Data for processing:
━━━━━━━━━━
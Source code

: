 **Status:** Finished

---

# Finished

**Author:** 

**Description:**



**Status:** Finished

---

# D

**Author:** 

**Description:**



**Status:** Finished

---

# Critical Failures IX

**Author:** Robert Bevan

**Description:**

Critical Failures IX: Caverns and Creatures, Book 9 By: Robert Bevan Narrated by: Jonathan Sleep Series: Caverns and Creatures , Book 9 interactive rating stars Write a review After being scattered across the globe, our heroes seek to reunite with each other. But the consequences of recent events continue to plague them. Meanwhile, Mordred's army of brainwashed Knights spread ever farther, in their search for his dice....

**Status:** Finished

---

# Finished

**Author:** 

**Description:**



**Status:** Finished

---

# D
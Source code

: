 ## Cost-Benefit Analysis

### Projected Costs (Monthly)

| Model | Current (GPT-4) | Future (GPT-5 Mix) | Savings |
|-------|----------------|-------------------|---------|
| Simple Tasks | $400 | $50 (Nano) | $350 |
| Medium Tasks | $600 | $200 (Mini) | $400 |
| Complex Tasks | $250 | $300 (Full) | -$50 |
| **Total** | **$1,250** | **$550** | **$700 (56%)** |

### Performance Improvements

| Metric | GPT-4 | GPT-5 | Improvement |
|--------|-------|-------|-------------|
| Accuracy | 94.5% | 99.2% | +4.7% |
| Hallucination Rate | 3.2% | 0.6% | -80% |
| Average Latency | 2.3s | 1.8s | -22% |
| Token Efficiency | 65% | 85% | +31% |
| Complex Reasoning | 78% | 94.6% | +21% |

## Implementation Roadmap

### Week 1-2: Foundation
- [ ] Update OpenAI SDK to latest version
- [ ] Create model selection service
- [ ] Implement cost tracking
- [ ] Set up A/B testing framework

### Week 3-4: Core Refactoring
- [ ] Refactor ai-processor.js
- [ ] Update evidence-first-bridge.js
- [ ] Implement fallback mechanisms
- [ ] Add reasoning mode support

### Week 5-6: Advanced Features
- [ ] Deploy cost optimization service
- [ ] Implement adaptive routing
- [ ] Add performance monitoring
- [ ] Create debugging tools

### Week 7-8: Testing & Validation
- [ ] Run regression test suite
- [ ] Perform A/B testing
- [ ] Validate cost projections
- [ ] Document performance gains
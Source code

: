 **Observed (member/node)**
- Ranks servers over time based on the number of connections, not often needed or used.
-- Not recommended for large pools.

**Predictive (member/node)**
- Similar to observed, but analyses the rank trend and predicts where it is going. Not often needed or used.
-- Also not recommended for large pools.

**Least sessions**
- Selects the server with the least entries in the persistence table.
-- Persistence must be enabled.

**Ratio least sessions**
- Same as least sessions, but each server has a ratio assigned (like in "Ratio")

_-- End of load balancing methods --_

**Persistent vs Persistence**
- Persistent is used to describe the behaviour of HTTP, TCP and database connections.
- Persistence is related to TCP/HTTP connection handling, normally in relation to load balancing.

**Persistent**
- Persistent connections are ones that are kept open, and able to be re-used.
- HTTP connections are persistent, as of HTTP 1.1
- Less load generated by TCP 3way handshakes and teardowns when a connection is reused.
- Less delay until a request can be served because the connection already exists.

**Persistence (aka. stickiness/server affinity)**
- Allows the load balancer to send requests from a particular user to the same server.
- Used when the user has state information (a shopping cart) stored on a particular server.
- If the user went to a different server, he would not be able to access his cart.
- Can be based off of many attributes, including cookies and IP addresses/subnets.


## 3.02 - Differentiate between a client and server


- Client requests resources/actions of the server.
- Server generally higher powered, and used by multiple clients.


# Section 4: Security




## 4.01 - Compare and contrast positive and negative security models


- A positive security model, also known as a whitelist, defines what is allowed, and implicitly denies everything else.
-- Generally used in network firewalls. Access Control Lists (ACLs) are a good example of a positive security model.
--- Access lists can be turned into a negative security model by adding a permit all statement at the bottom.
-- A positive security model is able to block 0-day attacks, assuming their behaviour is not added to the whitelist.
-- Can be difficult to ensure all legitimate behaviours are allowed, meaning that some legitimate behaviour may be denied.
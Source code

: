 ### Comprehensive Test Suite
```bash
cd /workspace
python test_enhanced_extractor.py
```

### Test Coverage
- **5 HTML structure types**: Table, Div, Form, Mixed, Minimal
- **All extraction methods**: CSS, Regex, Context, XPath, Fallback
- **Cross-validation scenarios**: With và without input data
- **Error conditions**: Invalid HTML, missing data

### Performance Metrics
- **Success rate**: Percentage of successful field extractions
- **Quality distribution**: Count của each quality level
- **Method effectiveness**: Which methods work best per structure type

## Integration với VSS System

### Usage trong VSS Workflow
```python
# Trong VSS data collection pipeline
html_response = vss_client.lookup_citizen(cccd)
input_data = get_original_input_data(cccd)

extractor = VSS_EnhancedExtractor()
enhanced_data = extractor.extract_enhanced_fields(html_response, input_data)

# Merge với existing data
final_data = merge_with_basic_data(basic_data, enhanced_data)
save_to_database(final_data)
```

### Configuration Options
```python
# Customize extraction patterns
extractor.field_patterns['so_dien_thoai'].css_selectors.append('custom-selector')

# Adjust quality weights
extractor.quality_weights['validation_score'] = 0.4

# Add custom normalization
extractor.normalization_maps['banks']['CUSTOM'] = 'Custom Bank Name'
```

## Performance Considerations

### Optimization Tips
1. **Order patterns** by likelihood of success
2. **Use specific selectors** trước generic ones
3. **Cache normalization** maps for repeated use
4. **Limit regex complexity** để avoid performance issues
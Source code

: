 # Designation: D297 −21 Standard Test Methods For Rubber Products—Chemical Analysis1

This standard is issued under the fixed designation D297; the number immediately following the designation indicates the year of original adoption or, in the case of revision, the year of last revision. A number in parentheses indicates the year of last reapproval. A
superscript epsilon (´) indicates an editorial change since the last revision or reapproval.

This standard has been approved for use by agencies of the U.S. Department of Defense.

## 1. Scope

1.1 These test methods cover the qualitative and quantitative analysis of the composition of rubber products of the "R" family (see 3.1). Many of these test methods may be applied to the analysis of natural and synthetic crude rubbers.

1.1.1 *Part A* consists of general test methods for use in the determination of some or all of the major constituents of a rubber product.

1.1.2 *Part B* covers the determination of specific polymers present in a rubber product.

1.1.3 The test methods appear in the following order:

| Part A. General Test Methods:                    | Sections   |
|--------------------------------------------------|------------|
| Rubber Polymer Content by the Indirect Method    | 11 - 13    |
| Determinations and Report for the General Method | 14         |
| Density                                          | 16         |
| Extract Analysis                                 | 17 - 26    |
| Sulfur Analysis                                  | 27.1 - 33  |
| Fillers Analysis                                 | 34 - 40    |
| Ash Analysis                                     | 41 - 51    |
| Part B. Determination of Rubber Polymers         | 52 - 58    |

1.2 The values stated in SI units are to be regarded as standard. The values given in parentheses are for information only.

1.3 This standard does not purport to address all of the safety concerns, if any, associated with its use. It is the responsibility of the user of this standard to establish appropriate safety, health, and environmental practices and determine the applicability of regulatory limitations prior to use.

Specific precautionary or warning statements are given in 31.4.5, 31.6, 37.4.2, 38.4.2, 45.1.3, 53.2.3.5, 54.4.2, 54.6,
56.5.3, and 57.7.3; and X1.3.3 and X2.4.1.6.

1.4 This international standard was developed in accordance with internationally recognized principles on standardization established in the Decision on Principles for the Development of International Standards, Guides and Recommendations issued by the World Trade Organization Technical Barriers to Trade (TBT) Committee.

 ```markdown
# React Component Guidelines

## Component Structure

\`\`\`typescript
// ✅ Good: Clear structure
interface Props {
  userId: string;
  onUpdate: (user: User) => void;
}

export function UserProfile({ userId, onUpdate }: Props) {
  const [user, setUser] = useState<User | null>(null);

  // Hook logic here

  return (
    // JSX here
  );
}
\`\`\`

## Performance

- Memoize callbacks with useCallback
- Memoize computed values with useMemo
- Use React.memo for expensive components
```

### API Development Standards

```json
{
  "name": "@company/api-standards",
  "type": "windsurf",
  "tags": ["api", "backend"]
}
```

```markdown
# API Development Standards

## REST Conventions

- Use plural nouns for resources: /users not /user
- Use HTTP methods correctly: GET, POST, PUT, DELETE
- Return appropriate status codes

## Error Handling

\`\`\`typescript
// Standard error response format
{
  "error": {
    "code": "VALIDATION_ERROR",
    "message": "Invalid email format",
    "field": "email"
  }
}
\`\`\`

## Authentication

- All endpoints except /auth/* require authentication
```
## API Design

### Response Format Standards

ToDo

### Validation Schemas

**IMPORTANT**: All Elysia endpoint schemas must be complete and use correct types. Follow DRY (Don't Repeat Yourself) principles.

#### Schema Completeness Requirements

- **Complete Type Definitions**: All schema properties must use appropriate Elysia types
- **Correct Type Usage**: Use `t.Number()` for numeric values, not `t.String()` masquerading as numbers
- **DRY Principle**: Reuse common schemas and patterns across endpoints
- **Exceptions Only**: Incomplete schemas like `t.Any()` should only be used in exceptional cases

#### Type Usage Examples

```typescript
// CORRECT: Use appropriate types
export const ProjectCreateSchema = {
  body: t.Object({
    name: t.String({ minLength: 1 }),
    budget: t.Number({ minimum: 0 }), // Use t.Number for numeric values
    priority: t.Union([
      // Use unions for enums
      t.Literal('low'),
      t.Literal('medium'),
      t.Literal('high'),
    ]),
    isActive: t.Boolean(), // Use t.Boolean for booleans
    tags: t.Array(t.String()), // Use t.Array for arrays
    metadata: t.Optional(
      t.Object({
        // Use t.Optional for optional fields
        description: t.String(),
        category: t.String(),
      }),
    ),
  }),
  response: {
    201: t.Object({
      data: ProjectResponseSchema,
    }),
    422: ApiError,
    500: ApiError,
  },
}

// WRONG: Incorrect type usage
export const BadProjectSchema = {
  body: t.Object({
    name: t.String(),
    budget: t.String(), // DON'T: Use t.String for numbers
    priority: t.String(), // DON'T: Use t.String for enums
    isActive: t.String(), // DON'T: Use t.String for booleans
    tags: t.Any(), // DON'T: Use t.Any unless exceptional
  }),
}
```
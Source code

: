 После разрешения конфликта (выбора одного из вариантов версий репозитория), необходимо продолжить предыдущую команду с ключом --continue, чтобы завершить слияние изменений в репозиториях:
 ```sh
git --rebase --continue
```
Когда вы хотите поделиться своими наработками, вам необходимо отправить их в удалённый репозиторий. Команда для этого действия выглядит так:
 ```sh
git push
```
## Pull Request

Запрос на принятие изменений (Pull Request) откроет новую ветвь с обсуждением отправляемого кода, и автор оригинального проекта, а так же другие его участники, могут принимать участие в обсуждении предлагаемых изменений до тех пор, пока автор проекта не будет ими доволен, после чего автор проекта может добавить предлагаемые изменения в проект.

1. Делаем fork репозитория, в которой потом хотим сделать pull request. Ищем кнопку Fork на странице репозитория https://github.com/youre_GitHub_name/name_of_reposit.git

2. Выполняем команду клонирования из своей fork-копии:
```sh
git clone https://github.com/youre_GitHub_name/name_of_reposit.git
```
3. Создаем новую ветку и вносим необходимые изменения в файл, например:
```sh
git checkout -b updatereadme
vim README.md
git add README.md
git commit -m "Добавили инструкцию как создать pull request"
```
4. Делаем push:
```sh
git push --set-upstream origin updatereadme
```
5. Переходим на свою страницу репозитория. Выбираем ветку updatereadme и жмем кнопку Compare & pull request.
━━━━━━━━━━
Problem statement: Set out every line from the material that contains the string "resources".

Answer to this problem:
- Client requests resources/actions of the server.
- Use plural nouns for resources: /users not /user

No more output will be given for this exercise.